Hackman & Woolley (No 2)
[2023] FedCFamC1F 825
•29 September 2023
FEDERAL CIRCUIT AND FAMILY COURT OF AUSTRALIA
(DIVISION 1)
Hackman & Woolley (No 2) [2023] FedCFamC1F 825
File number(s): ADC 19 of 2021 Judgment of: KARI J Date of judgment: 29 September 2023 Catchwords: FAMILY LAW - COSTS – Where the mother seeks the father to pay the costs of the proceedings as from the date upon which she sought orders to relocate the children from South Australia to New South Wales – Where the mother was permitted to relocate with the children – Where the mother asserts that the father was wholly unsuccessful - Where there was a genuine contest between the parents as to whether or not the mother should be permitted to relocate the children – Where the father’s position was not fanciful – Where relocation was not recommended by the report writer – Application dismissed Legislation: Family Law Act 1975 (Cth) s 117
Federal Circuit and Family Court of Australia (Family Law) Rules 2021 (Cth) Sch 3, r 12.17
Cases cited: Hackman & Woolley [2023] FedCFamC1F 339
Hawkins v Roe [2012] 47 FamLR 526
Medlon & Medlon (No 6) (Indemnity Costs) (2015) FLC 93-664
PBF as Child Representative for AF (Legal Aid Commission of Tasmania) & TRF & LKL [2005] FamCA158
Division: Division 1 First Instance Number of paragraphs: 38 Date of hearing: 19 September 2023 Place: Adelaide Counsel for the Applicant: Mr Tredrea Solicitor for the Applicant: Stanley & Co Counsel for the Respondent: Ms Pangallo Solicitor for the Respondent: Swan Family Lawyers ORDERS
ADC 19 of 2021 FEDERAL CIRCUIT AND FAMILY COURT OF AUSTRALIA (DIVISION 1)
BETWEEN: MS WOOLLEY
Applicant
AND: MR HACKMAN
Respondent
ORDER MADE BY:
KARI J
DATE OF ORDER:
29 SEPTEMBER 2023
THE COURT ORDERS THAT:
1.That the Application in a Proceeding filed 2 June 2023 be dismissed.

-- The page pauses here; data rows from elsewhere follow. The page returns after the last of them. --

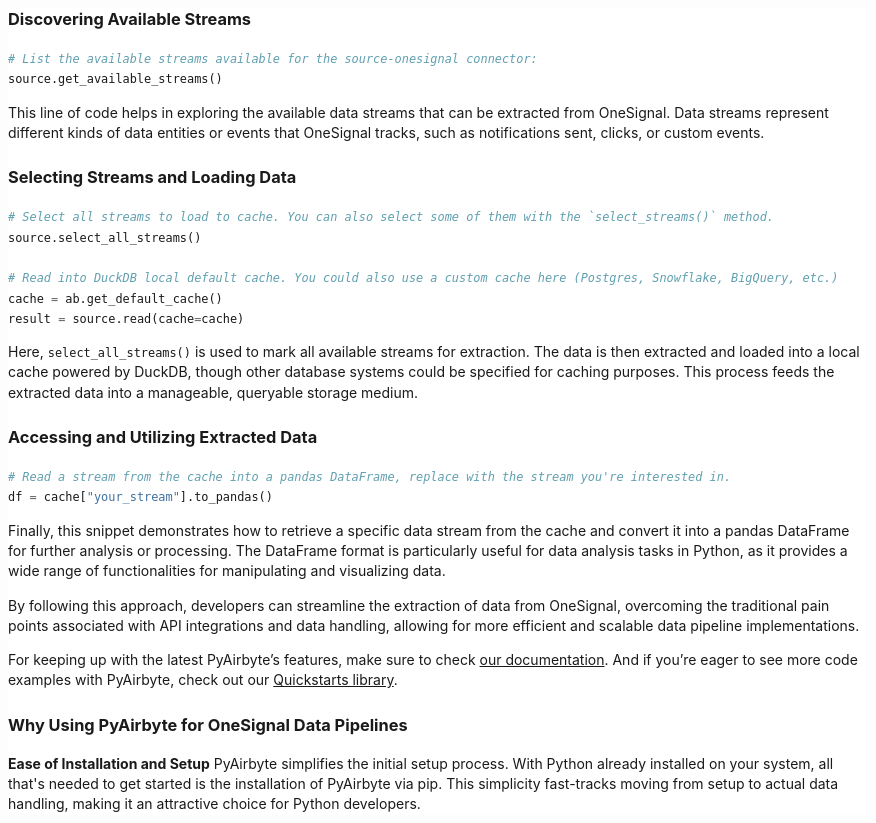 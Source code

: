 ### Discovering Available Streams

```python
# List the available streams available for the source-onesignal connector:
source.get_available_streams()
```
This line of code helps in exploring the available data streams that can be extracted from OneSignal. Data streams represent different kinds of data entities or events that OneSignal tracks, such as notifications sent, clicks, or custom events.

### Selecting Streams and Loading Data

```python
# Select all streams to load to cache. You can also select some of them with the `select_streams()` method.
source.select_all_streams()

# Read into DuckDB local default cache. You could also use a custom cache here (Postgres, Snowflake, BigQuery, etc.)
cache = ab.get_default_cache()
result = source.read(cache=cache)
```
Here, `select_all_streams()` is used to mark all available streams for extraction. The data is then extracted and loaded into a local cache powered by DuckDB, though other database systems could be specified for caching purposes. This process feeds the extracted data into a manageable, queryable storage medium.

### Accessing and Utilizing Extracted Data

```python
# Read a stream from the cache into a pandas DataFrame, replace with the stream you're interested in.
df = cache["your_stream"].to_pandas()
```
Finally, this snippet demonstrates how to retrieve a specific data stream from the cache and convert it into a pandas DataFrame for further analysis or processing. The DataFrame format is particularly useful for data analysis tasks in Python, as it provides a wide range of functionalities for manipulating and visualizing data.

By following this approach, developers can streamline the extraction of data from OneSignal, overcoming the traditional pain points associated with API integrations and data handling, allowing for more efficient and scalable data pipeline implementations.

For keeping up with the latest PyAirbyte’s features, make sure to check [our documentation](https://docs.airbyte.com/using-airbyte/pyairbyte/getting-started). And if you’re eager to see more code examples with PyAirbyte, check out our [Quickstarts library](https://github.com/airbytehq/quickstarts/tree/main/pyairbyte_notebooks).

### Why Using PyAirbyte for OneSignal Data Pipelines

**Ease of Installation and Setup**
PyAirbyte simplifies the initial setup process. With Python already installed on your system, all that's needed to get started is the installation of PyAirbyte via pip. This simplicity fast-tracks moving from setup to actual data handling, making it an attractive choice for Python developers.
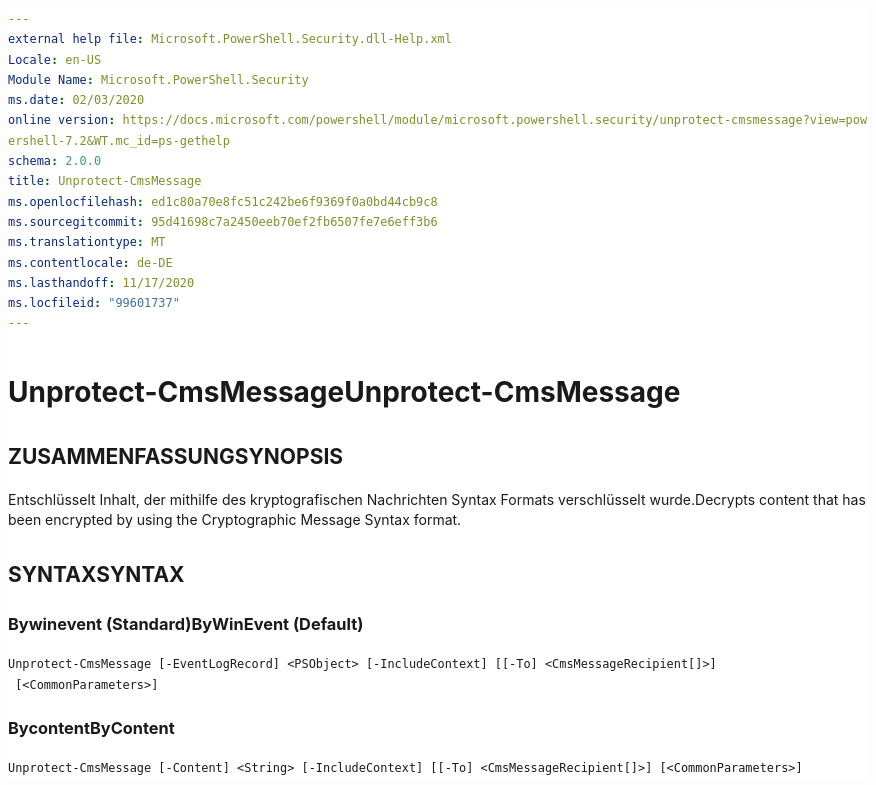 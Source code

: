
 ```yaml
---
external help file: Microsoft.PowerShell.Security.dll-Help.xml
Locale: en-US
Module Name: Microsoft.PowerShell.Security
ms.date: 02/03/2020
online version: https://docs.microsoft.com/powershell/module/microsoft.powershell.security/unprotect-cmsmessage?view=powershell-7.2&WT.mc_id=ps-gethelp
schema: 2.0.0
title: Unprotect-CmsMessage
ms.openlocfilehash: ed1c80a70e8fc51c242be6f9369f0a0bd44cb9c8
ms.sourcegitcommit: 95d41698c7a2450eeb70ef2fb6507fe7e6eff3b6
ms.translationtype: MT
ms.contentlocale: de-DE
ms.lasthandoff: 11/17/2020
ms.locfileid: "99601737"
---
```

# <span data-ttu-id="3c2e3-102">Unprotect-CmsMessage</span><span class="sxs-lookup"><span data-stu-id="3c2e3-102">Unprotect-CmsMessage</span></span>

## <span data-ttu-id="3c2e3-103">ZUSAMMENFASSUNG</span><span class="sxs-lookup"><span data-stu-id="3c2e3-103">SYNOPSIS</span></span>
<span data-ttu-id="3c2e3-104">Entschlüsselt Inhalt, der mithilfe des kryptografischen Nachrichten Syntax Formats verschlüsselt wurde.</span><span class="sxs-lookup"><span data-stu-id="3c2e3-104">Decrypts content that has been encrypted by using the Cryptographic Message Syntax format.</span></span>

## <span data-ttu-id="3c2e3-105">SYNTAX</span><span class="sxs-lookup"><span data-stu-id="3c2e3-105">SYNTAX</span></span>

### <span data-ttu-id="3c2e3-106">Bywinevent (Standard)</span><span class="sxs-lookup"><span data-stu-id="3c2e3-106">ByWinEvent (Default)</span></span>

```
Unprotect-CmsMessage [-EventLogRecord] <PSObject> [-IncludeContext] [[-To] <CmsMessageRecipient[]>]
 [<CommonParameters>]
```

### <span data-ttu-id="3c2e3-107">Bycontent</span><span class="sxs-lookup"><span data-stu-id="3c2e3-107">ByContent</span></span>

```
Unprotect-CmsMessage [-Content] <String> [-IncludeContext] [[-To] <CmsMessageRecipient[]>] [<CommonParameters>]
```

2.That the Response to an Application in a Proceeding filed 12 September 2023 be dismissed.
3.That there be no orders as to costs for the said Application and Response.
4.That the proceedings otherwise be dismissed as finalised.
Note: The form of the order is subject to the entry in the Court’s records.
Note: This copy of the Court’s Reasons for judgment may be subject to review to remedy minor typographical or grammatical errors (r 10.14(b) Federal Circuit and Family Court of Australia (Family Law) Rules 2021 (Cth)), or to record a variation to the order pursuant to r 10.13 Federal Circuit and Family Court of Australia (Family Law) Rules 2021 (Cth).
Section 121 of the Family Law Act 1975 (Cth) makes it an offence, except in very limited circumstances, to publish proceedings that identify persons, associated persons, or witnesses involved in family law proceedings.
IT IS NOTED that publication of this judgment by this Court under the pseudonym Hackman & Woolley has been approved pursuant to s 121(9)(g) of the Family Law Act 1975 (Cth).
REASONS FOR JUDGMENT
KARI J:
INTRODUCTION
These reasons relate to a costs application filed by the mother arising from parenting proceedings relating to the parties’ two young children.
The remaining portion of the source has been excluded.